## TASK INSTRUCTIONS
Every record below is to be repeated exactly, with the pictures left out.

Source data
★ ★ ★ ★ ★ ★ ★
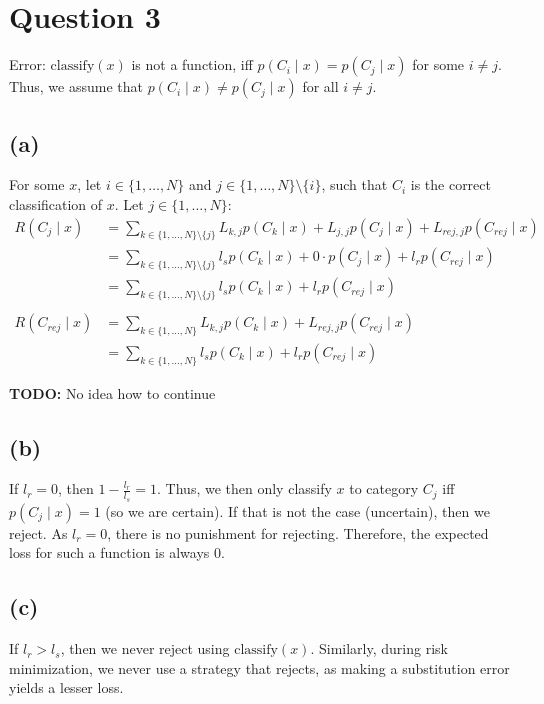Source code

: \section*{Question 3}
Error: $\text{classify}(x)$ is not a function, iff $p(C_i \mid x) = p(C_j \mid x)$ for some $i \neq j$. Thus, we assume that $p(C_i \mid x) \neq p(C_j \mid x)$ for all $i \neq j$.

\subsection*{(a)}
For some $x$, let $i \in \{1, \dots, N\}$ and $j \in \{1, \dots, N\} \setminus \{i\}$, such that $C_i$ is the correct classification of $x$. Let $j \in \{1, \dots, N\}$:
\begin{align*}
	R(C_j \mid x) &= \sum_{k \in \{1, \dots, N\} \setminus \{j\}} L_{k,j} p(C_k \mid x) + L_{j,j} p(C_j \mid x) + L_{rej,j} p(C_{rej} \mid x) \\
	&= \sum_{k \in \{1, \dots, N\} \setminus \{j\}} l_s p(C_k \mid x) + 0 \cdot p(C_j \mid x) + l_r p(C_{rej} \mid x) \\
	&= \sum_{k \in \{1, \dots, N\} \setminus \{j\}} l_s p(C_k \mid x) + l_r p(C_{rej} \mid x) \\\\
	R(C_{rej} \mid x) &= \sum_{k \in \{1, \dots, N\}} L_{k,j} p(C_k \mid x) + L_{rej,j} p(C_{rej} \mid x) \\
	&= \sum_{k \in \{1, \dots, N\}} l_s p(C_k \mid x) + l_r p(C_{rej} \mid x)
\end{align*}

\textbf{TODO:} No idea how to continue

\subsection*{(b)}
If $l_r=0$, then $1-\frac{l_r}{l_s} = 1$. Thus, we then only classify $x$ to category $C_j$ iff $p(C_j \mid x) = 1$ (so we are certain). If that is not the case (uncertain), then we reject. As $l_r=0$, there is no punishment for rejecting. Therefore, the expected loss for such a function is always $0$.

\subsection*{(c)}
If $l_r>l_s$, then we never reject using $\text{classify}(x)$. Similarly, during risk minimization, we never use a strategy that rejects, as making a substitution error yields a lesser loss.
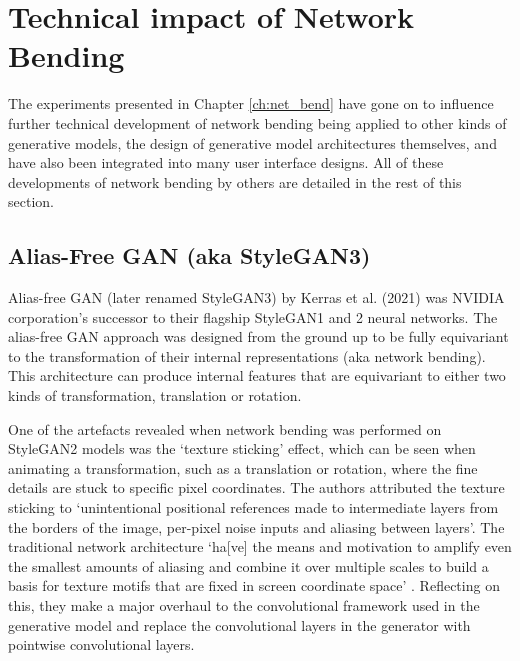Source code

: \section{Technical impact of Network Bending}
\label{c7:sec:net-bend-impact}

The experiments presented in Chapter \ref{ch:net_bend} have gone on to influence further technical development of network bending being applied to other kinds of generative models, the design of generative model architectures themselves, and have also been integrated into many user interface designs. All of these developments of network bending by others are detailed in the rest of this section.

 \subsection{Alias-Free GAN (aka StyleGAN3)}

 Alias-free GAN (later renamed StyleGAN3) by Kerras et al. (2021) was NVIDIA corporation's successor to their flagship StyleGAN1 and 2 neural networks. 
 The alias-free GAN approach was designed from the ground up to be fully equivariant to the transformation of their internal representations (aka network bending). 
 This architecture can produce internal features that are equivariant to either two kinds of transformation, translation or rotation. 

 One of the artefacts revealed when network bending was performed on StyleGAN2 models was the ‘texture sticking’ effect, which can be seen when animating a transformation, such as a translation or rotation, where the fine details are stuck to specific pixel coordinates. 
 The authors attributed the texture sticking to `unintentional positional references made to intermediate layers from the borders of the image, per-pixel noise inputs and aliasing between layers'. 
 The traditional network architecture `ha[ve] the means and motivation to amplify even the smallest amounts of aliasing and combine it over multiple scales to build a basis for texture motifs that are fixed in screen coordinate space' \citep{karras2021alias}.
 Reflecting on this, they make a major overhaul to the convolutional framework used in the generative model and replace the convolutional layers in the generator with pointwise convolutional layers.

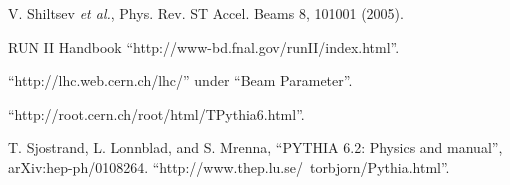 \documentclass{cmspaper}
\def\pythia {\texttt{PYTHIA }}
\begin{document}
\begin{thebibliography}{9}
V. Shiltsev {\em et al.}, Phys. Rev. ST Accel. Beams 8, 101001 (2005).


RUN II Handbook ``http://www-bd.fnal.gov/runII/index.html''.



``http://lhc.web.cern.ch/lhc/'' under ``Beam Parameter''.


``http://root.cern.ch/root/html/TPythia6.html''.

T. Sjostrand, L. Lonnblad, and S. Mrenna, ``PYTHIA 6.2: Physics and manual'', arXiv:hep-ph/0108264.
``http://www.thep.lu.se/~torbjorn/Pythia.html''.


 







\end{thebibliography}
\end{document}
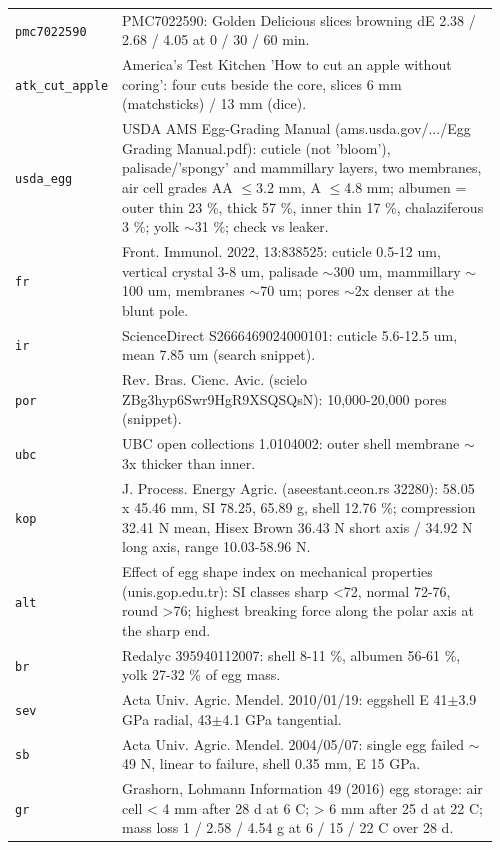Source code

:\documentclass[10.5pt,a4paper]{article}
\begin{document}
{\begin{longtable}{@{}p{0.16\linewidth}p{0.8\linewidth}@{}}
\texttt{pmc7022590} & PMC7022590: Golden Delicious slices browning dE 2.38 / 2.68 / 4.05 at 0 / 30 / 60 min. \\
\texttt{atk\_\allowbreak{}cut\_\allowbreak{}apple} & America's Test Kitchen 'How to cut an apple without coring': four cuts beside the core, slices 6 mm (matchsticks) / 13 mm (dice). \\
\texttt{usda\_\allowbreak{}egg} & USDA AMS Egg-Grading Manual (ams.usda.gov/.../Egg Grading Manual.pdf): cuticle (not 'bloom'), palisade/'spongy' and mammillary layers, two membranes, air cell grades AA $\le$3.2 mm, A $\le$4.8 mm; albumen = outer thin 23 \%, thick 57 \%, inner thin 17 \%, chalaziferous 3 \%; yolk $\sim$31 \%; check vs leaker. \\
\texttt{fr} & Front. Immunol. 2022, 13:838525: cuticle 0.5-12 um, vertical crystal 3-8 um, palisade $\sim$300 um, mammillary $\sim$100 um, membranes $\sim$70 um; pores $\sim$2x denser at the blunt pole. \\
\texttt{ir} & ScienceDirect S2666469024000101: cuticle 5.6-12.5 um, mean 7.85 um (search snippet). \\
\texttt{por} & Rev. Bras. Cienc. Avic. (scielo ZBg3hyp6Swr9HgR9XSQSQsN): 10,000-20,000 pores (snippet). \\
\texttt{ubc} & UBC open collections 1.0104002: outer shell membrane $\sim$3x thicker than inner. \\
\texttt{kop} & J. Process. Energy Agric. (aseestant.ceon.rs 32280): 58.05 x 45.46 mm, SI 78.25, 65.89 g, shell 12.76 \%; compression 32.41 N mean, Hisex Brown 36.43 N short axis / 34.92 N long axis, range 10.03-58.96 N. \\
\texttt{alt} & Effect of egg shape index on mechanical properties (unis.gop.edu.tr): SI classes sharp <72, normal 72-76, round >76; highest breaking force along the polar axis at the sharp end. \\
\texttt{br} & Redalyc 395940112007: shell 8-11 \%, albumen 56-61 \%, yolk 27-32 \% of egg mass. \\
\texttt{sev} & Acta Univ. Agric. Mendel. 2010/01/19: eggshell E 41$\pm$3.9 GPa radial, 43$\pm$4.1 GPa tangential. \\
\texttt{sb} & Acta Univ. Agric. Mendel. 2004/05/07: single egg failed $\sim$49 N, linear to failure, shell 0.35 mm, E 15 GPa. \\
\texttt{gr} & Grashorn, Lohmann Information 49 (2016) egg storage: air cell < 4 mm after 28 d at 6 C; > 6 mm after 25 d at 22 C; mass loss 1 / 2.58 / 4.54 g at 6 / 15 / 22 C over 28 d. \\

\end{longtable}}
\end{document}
★ ★ ★ ★ ★ ★ ★
## ANSWER BOX
Source code

: \section*{Question 3}
Error: $\text{classify}(x)$ is not a function, iff $p(C_i \mid x) = p(C_j \mid x)$ for some $i \neq j$. Thus, we assume that $p(C_i \mid x) \neq p(C_j \mid x)$ for all $i \neq j$.

\subsection*{(a)}
For some $x$, let $i \in \{1, \dots, N\}$ and $j \in \{1, \dots, N\} \setminus \{i\}$, such that $C_i$ is the correct classification of $x$. Let $j \in \{1, \dots, N\}$:
\begin{align*}
	R(C_j \mid x) &= \sum_{k \in \{1, \dots, N\} \setminus \{j\}} L_{k,j} p(C_k \mid x) + L_{j,j} p(C_j \mid x) + L_{rej,j} p(C_{rej} \mid x) \\
	&= \sum_{k \in \{1, \dots, N\} \setminus \{j\}} l_s p(C_k \mid x) + 0 \cdot p(C_j \mid x) + l_r p(C_{rej} \mid x) \\
	&= \sum_{k \in \{1, \dots, N\} \setminus \{j\}} l_s p(C_k \mid x) + l_r p(C_{rej} \mid x) \\\\
	R(C_{rej} \mid x) &= \sum_{k \in \{1, \dots, N\}} L_{k,j} p(C_k \mid x) + L_{rej,j} p(C_{rej} \mid x) \\
	&= \sum_{k \in \{1, \dots, N\}} l_s p(C_k \mid x) + l_r p(C_{rej} \mid x)
\end{align*}

\textbf{TODO:} No idea how to continue

\subsection*{(b)}
If $l_r=0$, then $1-\frac{l_r}{l_s} = 1$. Thus, we then only classify $x$ to category $C_j$ iff $p(C_j \mid x) = 1$ (so we are certain). If that is not the case (uncertain), then we reject. As $l_r=0$, there is no punishment for rejecting. Therefore, the expected loss for such a function is always $0$.

\subsection*{(c)}
If $l_r>l_s$, then we never reject using $\text{classify}(x)$. Similarly, during risk minimization, we never use a strategy that rejects, as making a substitution error yields a lesser loss.
Source code

: \section{Technical impact of Network Bending}
\label{c7:sec:net-bend-impact}

The experiments presented in Chapter \ref{ch:net_bend} have gone on to influence further technical development of network bending being applied to other kinds of generative models, the design of generative model architectures themselves, and have also been integrated into many user interface designs. All of these developments of network bending by others are detailed in the rest of this section.

 \subsection{Alias-Free GAN (aka StyleGAN3)}

 Alias-free GAN (later renamed StyleGAN3) by Kerras et al. (2021) was NVIDIA corporation's successor to their flagship StyleGAN1 and 2 neural networks. 
 The alias-free GAN approach was designed from the ground up to be fully equivariant to the transformation of their internal representations (aka network bending). 
 This architecture can produce internal features that are equivariant to either two kinds of transformation, translation or rotation. 

 One of the artefacts revealed when network bending was performed on StyleGAN2 models was the ‘texture sticking’ effect, which can be seen when animating a transformation, such as a translation or rotation, where the fine details are stuck to specific pixel coordinates. 
 The authors attributed the texture sticking to `unintentional positional references made to intermediate layers from the borders of the image, per-pixel noise inputs and aliasing between layers'. 
 The traditional network architecture `ha[ve] the means and motivation to amplify even the smallest amounts of aliasing and combine it over multiple scales to build a basis for texture motifs that are fixed in screen coordinate space' \citep{karras2021alias}.
 Reflecting on this, they make a major overhaul to the convolutional framework used in the generative model and replace the convolutional layers in the generator with pointwise convolutional layers.

 \documentclass{cmspaper}
\def\pythia {\texttt{PYTHIA }}
\begin{document}
\begin{thebibliography}{9}
V. Shiltsev {\em et al.}, Phys. Rev. ST Accel. Beams 8, 101001 (2005).


RUN II Handbook ``http://www-bd.fnal.gov/runII/index.html''.



``http://lhc.web.cern.ch/lhc/'' under ``Beam Parameter''.


``http://root.cern.ch/root/html/TPythia6.html''.

T. Sjostrand, L. Lonnblad, and S. Mrenna, ``PYTHIA 6.2: Physics and manual'', arXiv:hep-ph/0108264.
``http://www.thep.lu.se/~torbjorn/Pythia.html''.


 







\end{thebibliography}
\end{document}
Source code

:\documentclass[10.5pt,a4paper]{article}
\begin{document}
{\begin{longtable}{@{}p{0.16\linewidth}p{0.8\linewidth}@{}}
\texttt{pmc7022590} & PMC7022590: Golden Delicious slices browning dE 2.38 / 2.68 / 4.05 at 0 / 30 / 60 min. \\
\texttt{atk\_\allowbreak{}cut\_\allowbreak{}apple} & America's Test Kitchen 'How to cut an apple without coring': four cuts beside the core, slices 6 mm (matchsticks) / 13 mm (dice). \\
\texttt{usda\_\allowbreak{}egg} & USDA AMS Egg-Grading Manual (ams.usda.gov/.../Egg Grading Manual.pdf): cuticle (not 'bloom'), palisade/'spongy' and mammillary layers, two membranes, air cell grades AA $\le$3.2 mm, A $\le$4.8 mm; albumen = outer thin 23 \%, thick 57 \%, inner thin 17 \%, chalaziferous 3 \%; yolk $\sim$31 \%; check vs leaker. \\
\texttt{fr} & Front. Immunol. 2022, 13:838525: cuticle 0.5-12 um, vertical crystal 3-8 um, palisade $\sim$300 um, mammillary $\sim$100 um, membranes $\sim$70 um; pores $\sim$2x denser at the blunt pole. \\
\texttt{ir} & ScienceDirect S2666469024000101: cuticle 5.6-12.5 um, mean 7.85 um (search snippet). \\
\texttt{por} & Rev. Bras. Cienc. Avic. (scielo ZBg3hyp6Swr9HgR9XSQSQsN): 10,000-20,000 pores (snippet). \\
\texttt{ubc} & UBC open collections 1.0104002: outer shell membrane $\sim$3x thicker than inner. \\
\texttt{kop} & J. Process. Energy Agric. (aseestant.ceon.rs 32280): 58.05 x 45.46 mm, SI 78.25, 65.89 g, shell 12.76 \%; compression 32.41 N mean, Hisex Brown 36.43 N short axis / 34.92 N long axis, range 10.03-58.96 N. \\
\texttt{alt} & Effect of egg shape index on mechanical properties (unis.gop.edu.tr): SI classes sharp <72, normal 72-76, round >76; highest breaking force along the polar axis at the sharp end. \\
\texttt{br} & Redalyc 395940112007: shell 8-11 \%, albumen 56-61 \%, yolk 27-32 \% of egg mass. \\
\texttt{sev} & Acta Univ. Agric. Mendel. 2010/01/19: eggshell E 41$\pm$3.9 GPa radial, 43$\pm$4.1 GPa tangential. \\
\texttt{sb} & Acta Univ. Agric. Mendel. 2004/05/07: single egg failed $\sim$49 N, linear to failure, shell 0.35 mm, E 15 GPa. \\
\texttt{gr} & Grashorn, Lohmann Information 49 (2016) egg storage: air cell < 4 mm after 28 d at 6 C; > 6 mm after 25 d at 22 C; mass loss 1 / 2.58 / 4.54 g at 6 / 15 / 22 C over 28 d. \\

\end{longtable}}
\end{document}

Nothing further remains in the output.